Seguramente uno de los factores de los que más se conoce su influencia negativa hacia el dolor crónico es el exceso de peso corporal. Esto no solo sucede por el hecho de que se trate de una carga física, sino porque la acumulación de grasa en el organismo provoca unas alteraciones metabólicas que aumentan la inflamación crónica generalizada, cosa que empeora el dolor, además de otros aspectos de la salud.

El sobrepeso y obesidad son problemas de salud en sí mismos, pero también factores que empeoran el dolor crónico y, además, nos hacen más propensos a padecer otras patologías como la diabetes, enfermedades cardiovasculares, síndrome metabólico, depresión, alteraciones gastrointestinales, etc.

La complejidad de la regulación del peso corporal y la relación entre la alimentación y el dolor crónico, hace de este tema una prioridad a la hora de ayudar a los pacientes.

obesidad, alimentación y dolorEl exceso de peso corporal se produce por un aumento de la acumulación de grasa en el organismo debido principalmente a un desequilibrio entre las calorías ingeridas y las gastadas. La obesidad se produce cuando nuestro IMC (relación entre nuestro peso y nuestra altura) es mayor a 30 o también cuando la acumulación de grasa en el abdomen hace que nuestro perímetro de cintura sea superior a 88cm en mujeres y a 102cm en hombres.
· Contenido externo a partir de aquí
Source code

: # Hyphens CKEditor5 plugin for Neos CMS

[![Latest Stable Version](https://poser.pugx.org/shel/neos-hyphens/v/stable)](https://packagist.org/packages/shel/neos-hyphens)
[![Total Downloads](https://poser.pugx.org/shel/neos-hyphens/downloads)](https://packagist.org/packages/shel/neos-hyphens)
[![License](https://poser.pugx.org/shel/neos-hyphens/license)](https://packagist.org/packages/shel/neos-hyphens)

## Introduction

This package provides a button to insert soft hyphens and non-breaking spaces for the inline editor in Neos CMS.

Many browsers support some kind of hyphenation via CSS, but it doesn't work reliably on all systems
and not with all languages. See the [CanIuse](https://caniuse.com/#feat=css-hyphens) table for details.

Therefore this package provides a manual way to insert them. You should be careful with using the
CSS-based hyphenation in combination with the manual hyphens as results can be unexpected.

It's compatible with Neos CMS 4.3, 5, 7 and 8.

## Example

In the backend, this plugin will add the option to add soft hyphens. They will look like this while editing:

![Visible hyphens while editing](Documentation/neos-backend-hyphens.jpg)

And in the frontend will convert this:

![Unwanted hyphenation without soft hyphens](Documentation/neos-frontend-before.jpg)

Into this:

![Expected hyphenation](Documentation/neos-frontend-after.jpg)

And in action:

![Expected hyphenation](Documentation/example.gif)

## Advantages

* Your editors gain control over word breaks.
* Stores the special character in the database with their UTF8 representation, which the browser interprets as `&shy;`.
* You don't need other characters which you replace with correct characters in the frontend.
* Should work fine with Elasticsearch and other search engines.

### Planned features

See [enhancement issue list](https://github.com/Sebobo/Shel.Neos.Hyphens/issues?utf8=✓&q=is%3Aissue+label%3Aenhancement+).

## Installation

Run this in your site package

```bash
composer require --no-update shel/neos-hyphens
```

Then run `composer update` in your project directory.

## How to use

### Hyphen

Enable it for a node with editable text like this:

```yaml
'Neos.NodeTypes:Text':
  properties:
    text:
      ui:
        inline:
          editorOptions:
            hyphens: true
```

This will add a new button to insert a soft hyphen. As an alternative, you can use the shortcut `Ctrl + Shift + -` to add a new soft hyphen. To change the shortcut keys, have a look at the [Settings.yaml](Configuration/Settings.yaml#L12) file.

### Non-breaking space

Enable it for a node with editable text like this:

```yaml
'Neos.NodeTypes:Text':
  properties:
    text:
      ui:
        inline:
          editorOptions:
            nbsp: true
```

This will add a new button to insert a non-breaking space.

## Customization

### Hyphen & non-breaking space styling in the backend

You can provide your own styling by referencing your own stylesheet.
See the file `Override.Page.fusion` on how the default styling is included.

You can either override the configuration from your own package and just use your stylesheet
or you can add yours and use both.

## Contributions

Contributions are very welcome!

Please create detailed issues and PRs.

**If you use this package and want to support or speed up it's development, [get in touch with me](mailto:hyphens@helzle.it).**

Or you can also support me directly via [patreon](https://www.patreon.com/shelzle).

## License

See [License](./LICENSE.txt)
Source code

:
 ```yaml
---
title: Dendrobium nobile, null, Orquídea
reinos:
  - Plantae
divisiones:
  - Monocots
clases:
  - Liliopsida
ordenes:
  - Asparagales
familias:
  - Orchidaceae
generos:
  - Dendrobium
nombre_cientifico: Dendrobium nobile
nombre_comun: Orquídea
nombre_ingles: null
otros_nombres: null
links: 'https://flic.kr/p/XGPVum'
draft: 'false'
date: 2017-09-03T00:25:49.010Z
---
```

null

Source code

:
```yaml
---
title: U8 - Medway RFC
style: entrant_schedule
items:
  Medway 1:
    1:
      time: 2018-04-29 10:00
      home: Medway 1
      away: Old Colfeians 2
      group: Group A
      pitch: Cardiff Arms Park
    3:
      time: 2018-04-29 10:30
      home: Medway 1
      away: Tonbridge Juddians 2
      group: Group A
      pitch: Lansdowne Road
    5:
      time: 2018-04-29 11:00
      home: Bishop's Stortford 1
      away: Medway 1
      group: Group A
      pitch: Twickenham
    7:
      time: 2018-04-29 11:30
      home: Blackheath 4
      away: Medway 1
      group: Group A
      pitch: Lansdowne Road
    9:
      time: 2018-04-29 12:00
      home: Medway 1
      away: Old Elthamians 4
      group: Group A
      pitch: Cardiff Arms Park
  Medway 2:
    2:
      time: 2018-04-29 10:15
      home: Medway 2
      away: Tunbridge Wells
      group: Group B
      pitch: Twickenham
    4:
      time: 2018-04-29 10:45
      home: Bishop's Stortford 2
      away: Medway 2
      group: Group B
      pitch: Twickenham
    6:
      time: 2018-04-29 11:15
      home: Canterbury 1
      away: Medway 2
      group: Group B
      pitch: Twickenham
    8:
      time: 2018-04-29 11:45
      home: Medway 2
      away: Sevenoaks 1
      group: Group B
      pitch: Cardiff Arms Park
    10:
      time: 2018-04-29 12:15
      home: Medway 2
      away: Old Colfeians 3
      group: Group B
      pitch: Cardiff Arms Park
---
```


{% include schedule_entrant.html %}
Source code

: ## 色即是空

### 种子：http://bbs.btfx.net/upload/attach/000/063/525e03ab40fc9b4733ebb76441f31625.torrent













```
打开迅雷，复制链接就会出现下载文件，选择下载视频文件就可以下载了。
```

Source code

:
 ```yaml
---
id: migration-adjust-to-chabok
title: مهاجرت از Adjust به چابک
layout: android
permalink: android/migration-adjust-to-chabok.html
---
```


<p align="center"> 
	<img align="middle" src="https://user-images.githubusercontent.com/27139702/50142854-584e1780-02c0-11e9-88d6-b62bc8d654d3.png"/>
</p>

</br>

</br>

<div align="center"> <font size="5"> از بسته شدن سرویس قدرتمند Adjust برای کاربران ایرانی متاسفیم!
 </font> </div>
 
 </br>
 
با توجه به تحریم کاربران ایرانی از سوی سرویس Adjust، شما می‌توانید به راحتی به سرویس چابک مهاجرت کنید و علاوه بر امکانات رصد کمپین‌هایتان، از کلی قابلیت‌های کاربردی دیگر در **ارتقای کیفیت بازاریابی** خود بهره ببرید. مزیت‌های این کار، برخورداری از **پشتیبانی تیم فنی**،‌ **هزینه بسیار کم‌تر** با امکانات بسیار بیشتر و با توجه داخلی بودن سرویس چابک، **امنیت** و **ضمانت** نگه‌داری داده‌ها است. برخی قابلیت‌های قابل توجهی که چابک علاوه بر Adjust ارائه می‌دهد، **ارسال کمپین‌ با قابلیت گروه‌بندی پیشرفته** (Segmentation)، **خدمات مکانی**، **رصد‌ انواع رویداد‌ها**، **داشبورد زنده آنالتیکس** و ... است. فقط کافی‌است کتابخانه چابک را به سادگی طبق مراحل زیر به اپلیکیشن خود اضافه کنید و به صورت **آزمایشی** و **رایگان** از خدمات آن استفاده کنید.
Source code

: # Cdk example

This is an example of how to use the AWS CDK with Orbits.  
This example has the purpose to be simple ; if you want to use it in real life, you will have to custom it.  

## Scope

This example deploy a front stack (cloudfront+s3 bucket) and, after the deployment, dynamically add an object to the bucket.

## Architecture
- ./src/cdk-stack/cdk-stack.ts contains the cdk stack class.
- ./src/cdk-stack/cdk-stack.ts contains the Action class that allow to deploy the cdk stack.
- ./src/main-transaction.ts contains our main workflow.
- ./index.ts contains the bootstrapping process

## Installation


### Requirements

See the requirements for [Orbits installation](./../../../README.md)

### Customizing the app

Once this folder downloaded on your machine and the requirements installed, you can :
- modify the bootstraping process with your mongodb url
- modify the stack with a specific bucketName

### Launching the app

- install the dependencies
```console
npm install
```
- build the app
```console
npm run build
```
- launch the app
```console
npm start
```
La típica forma corporal de manzana es la más peligrosa para la salud pues está demostrado que, la grasa en nuestra zona abdominal es perjudicial para la salud cardiovascular, favorece la resistencia a la insulina y también el desarrollo de enfermedades o situaciones inflamatorias.

Con la obesidad aumenta la inflamación crónica en el organismo y eso hace que sintamos más dolor pues se potencia la sensibilización central y se perjudica el equilibrio metabólico, endocrino e inmunitario.

Hay una estrecha relación entre el aumento de masa grasa abdominal y el aumento del dolor, es decir, los pacientes con sobrepeso u obesidad sienten más dolor, tiene peor salud y tienen peor funcionalidad física y peor calidad de vida que las que tienen un peso adecuado.

Son muchos los estudios que hablan sobre cómo la obesidad (y el sobrepeso) afecta de forma muy negativa en el nivel de dolor de pacientes con enfermedades como la fibromialgia, la artrosis, el dolor lumbar crónico, etc.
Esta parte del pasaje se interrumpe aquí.